What the task asks – Across all the records, filter for lines with the word "Filtering" and copy them.

Material provided section start

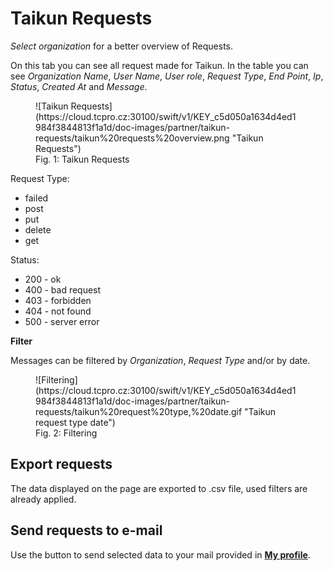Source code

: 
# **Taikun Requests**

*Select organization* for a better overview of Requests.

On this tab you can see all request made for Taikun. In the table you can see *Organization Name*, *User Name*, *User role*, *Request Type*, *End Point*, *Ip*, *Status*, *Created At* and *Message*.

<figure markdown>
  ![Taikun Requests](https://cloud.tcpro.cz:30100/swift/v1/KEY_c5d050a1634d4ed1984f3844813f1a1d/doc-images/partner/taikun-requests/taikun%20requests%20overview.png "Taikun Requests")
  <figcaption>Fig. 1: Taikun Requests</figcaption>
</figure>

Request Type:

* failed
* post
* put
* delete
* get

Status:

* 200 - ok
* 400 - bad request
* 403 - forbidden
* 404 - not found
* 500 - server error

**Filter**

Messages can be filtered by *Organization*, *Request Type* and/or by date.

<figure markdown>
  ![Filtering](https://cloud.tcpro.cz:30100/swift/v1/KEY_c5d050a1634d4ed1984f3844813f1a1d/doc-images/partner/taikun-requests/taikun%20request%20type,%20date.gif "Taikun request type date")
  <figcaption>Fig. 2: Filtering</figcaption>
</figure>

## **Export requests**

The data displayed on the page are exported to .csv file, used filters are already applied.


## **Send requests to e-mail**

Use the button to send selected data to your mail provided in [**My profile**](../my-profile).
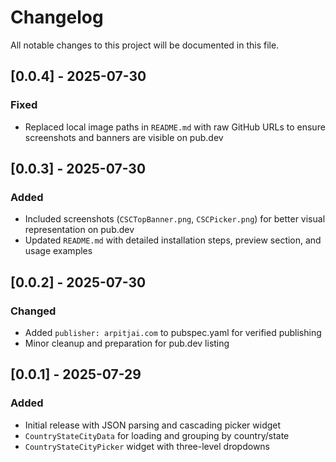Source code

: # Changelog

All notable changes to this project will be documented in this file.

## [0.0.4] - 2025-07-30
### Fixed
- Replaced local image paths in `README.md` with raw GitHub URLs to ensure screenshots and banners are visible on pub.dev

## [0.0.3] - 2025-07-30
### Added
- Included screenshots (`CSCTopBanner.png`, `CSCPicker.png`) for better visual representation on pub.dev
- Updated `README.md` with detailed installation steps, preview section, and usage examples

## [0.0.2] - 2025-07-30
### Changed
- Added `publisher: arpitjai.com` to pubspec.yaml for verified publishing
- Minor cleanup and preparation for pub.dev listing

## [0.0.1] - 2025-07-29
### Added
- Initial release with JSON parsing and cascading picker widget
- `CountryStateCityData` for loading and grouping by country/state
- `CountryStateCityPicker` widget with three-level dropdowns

Material provided section end
Material provided section start

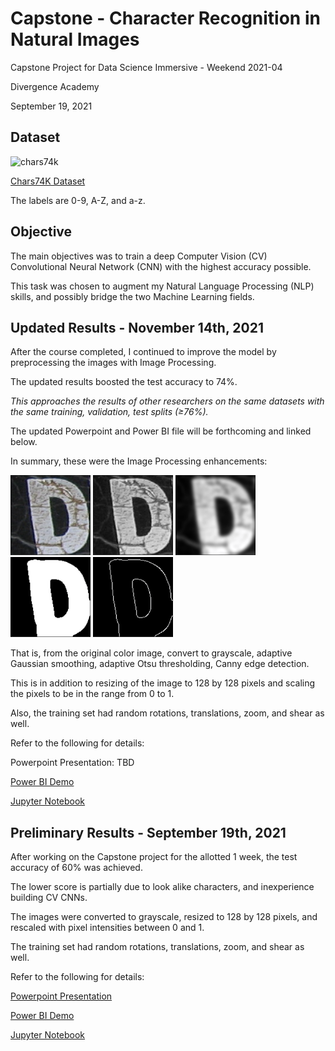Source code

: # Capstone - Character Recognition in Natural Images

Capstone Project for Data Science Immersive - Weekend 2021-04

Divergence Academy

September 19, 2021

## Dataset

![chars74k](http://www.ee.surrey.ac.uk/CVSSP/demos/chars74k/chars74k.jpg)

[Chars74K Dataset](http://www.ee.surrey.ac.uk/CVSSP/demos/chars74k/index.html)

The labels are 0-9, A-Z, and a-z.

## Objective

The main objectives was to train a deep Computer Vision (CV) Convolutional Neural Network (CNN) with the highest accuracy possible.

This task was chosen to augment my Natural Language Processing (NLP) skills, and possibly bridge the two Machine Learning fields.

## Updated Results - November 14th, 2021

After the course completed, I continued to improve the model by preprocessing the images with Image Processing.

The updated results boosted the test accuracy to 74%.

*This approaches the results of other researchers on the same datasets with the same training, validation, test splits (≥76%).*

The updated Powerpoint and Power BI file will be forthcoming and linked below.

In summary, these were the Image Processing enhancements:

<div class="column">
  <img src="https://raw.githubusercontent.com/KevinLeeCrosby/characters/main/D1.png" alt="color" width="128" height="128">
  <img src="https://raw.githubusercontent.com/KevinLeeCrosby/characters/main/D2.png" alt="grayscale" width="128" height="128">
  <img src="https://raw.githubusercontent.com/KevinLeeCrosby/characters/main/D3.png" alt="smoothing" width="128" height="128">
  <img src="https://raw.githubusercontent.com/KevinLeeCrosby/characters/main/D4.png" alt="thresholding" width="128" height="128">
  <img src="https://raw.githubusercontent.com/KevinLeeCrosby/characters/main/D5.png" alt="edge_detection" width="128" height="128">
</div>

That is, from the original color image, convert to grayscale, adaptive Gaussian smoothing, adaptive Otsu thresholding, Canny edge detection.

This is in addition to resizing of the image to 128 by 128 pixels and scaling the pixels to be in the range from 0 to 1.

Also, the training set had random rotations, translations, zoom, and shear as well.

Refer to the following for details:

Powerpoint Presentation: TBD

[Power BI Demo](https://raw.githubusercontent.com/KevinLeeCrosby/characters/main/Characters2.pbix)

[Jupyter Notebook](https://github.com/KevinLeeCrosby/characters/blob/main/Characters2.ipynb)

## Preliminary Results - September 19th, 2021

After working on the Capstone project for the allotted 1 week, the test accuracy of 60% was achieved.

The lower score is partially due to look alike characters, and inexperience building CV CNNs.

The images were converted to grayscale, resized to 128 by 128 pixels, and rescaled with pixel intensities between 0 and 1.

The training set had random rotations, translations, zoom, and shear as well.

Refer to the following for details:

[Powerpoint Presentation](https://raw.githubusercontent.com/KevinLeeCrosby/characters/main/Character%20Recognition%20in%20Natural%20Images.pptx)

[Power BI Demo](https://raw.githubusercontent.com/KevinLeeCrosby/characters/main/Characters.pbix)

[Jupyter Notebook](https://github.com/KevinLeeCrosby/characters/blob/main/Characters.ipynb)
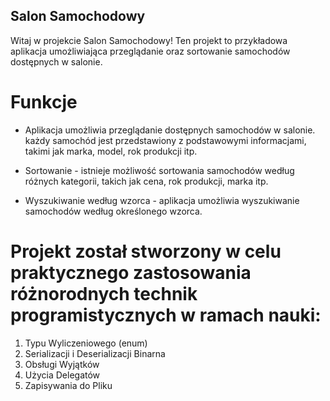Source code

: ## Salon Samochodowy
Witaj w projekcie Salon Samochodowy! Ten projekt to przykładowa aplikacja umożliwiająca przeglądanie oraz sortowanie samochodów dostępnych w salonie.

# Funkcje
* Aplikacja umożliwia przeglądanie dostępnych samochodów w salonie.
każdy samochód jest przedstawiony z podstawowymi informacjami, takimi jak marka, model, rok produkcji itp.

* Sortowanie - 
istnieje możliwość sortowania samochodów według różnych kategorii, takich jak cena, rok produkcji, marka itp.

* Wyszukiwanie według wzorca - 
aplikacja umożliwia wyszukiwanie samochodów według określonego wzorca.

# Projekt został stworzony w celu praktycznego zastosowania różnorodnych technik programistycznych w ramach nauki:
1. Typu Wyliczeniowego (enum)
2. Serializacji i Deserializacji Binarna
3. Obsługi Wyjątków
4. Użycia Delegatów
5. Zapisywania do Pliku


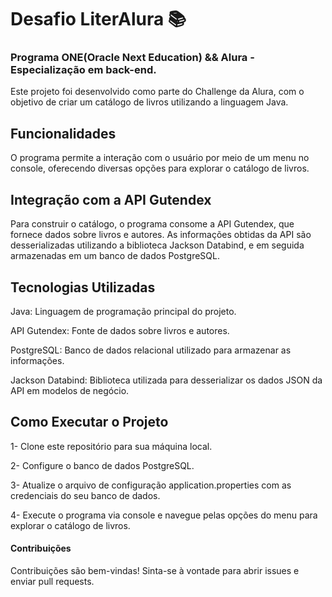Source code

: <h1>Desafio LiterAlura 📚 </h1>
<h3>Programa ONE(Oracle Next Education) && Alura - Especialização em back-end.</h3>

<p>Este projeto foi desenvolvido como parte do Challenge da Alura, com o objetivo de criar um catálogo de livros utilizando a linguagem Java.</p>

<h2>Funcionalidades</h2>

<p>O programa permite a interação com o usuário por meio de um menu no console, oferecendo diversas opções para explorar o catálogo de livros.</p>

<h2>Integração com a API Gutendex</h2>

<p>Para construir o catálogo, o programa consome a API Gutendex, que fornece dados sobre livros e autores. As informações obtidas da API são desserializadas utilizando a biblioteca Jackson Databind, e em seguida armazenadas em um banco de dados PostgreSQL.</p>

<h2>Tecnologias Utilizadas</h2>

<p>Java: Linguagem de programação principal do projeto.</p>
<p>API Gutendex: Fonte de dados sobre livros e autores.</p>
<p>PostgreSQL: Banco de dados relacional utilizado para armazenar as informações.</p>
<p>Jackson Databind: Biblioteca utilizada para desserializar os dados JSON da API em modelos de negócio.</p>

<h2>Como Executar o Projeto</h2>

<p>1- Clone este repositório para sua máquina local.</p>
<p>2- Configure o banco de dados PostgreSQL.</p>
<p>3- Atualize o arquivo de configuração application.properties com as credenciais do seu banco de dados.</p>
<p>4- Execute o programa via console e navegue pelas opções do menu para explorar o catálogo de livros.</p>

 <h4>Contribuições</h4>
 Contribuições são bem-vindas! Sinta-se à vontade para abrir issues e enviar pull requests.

Material provided section end
Material provided section start

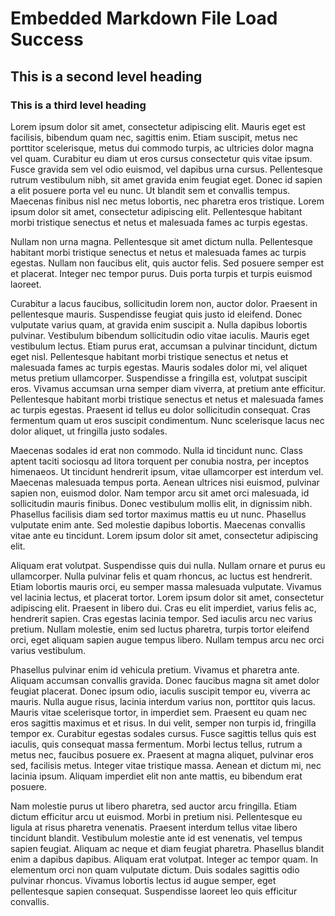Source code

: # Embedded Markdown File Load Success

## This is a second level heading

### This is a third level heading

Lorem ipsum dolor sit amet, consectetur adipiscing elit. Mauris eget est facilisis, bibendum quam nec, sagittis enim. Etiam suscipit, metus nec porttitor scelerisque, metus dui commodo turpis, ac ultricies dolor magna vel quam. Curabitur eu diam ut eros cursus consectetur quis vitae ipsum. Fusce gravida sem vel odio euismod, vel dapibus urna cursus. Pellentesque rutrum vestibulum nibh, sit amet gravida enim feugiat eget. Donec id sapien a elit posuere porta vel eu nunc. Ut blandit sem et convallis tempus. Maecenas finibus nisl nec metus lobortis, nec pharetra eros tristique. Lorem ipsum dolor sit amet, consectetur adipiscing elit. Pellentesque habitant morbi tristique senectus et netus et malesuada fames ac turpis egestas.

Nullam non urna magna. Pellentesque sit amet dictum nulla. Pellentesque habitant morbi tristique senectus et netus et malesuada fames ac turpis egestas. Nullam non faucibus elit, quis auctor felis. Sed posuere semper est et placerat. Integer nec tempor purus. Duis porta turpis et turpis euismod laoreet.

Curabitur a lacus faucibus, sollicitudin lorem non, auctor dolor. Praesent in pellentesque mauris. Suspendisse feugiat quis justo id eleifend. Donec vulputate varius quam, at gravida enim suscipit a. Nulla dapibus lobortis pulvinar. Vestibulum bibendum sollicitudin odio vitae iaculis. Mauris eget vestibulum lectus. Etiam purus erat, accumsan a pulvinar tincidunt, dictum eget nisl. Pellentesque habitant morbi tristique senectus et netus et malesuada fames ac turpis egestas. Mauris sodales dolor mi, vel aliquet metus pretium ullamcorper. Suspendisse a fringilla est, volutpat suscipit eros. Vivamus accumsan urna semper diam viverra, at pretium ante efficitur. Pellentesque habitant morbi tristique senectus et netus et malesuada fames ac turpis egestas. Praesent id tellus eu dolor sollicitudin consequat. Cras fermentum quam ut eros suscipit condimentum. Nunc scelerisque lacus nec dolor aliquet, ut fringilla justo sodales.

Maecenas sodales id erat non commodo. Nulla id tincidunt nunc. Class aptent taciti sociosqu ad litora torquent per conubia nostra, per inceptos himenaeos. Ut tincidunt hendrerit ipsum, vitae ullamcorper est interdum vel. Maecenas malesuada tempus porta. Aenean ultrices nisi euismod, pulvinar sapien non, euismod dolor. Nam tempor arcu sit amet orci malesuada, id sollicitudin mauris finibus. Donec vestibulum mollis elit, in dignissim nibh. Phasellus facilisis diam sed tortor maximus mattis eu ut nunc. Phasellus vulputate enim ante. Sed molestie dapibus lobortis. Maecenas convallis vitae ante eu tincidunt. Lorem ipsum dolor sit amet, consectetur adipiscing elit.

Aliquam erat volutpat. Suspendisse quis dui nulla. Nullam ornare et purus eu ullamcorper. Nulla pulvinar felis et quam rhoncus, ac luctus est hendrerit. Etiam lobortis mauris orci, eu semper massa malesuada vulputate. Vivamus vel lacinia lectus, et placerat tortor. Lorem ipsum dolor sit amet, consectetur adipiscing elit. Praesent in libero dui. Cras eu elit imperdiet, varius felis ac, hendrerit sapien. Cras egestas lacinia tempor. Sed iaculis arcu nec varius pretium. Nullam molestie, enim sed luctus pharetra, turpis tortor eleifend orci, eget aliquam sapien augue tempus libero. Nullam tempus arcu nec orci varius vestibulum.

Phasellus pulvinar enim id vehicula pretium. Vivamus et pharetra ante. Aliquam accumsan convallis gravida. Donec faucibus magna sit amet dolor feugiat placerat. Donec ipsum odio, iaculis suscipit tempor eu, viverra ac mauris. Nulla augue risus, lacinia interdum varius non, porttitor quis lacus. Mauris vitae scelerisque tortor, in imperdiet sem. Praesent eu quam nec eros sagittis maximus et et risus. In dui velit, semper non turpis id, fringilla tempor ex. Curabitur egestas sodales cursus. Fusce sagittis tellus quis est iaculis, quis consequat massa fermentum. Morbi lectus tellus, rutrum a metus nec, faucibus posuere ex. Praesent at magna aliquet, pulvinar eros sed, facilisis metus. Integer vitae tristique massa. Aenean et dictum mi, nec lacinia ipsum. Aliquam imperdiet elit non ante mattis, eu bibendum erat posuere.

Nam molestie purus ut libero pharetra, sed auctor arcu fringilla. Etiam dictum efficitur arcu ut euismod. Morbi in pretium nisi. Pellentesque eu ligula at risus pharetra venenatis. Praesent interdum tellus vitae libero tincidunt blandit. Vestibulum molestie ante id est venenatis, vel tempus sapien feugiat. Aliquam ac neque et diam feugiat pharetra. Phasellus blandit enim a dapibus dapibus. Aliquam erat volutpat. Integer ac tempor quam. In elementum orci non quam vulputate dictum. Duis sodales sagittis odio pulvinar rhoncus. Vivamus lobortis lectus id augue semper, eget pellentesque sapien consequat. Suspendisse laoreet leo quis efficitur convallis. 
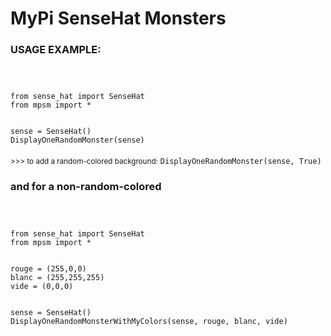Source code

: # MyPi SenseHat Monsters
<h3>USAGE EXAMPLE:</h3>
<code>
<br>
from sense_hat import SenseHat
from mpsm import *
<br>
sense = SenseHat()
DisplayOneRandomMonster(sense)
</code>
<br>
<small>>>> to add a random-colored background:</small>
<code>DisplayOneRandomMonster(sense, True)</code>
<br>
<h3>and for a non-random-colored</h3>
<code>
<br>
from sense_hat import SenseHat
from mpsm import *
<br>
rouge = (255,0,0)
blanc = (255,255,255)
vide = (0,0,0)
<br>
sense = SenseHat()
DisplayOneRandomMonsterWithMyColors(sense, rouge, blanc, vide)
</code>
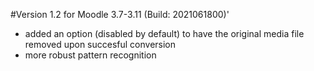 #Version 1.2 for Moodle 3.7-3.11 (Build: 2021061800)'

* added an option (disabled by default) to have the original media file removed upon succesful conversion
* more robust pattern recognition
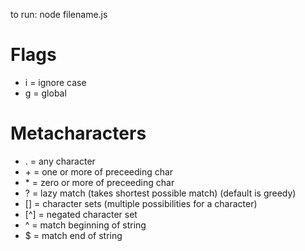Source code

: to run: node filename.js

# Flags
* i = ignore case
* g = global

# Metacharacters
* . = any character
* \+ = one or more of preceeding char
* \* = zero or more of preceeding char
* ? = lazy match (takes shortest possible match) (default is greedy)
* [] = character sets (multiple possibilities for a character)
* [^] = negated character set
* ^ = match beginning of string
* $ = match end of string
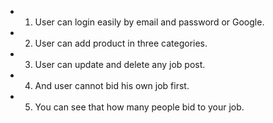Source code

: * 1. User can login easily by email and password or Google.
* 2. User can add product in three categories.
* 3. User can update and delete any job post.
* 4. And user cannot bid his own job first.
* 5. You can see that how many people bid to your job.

Material provided section end

Reply to the task –
  ![Filtering](https://cloud.tcpro.cz:30100/swift/v1/KEY_c5d050a1634d4ed1984f3844813f1a1d/doc-images/partner/taikun-requests/taikun%20request%20type,%20date.gif "Taikun request type date")
  <figcaption>Fig. 2: Filtering</figcaption>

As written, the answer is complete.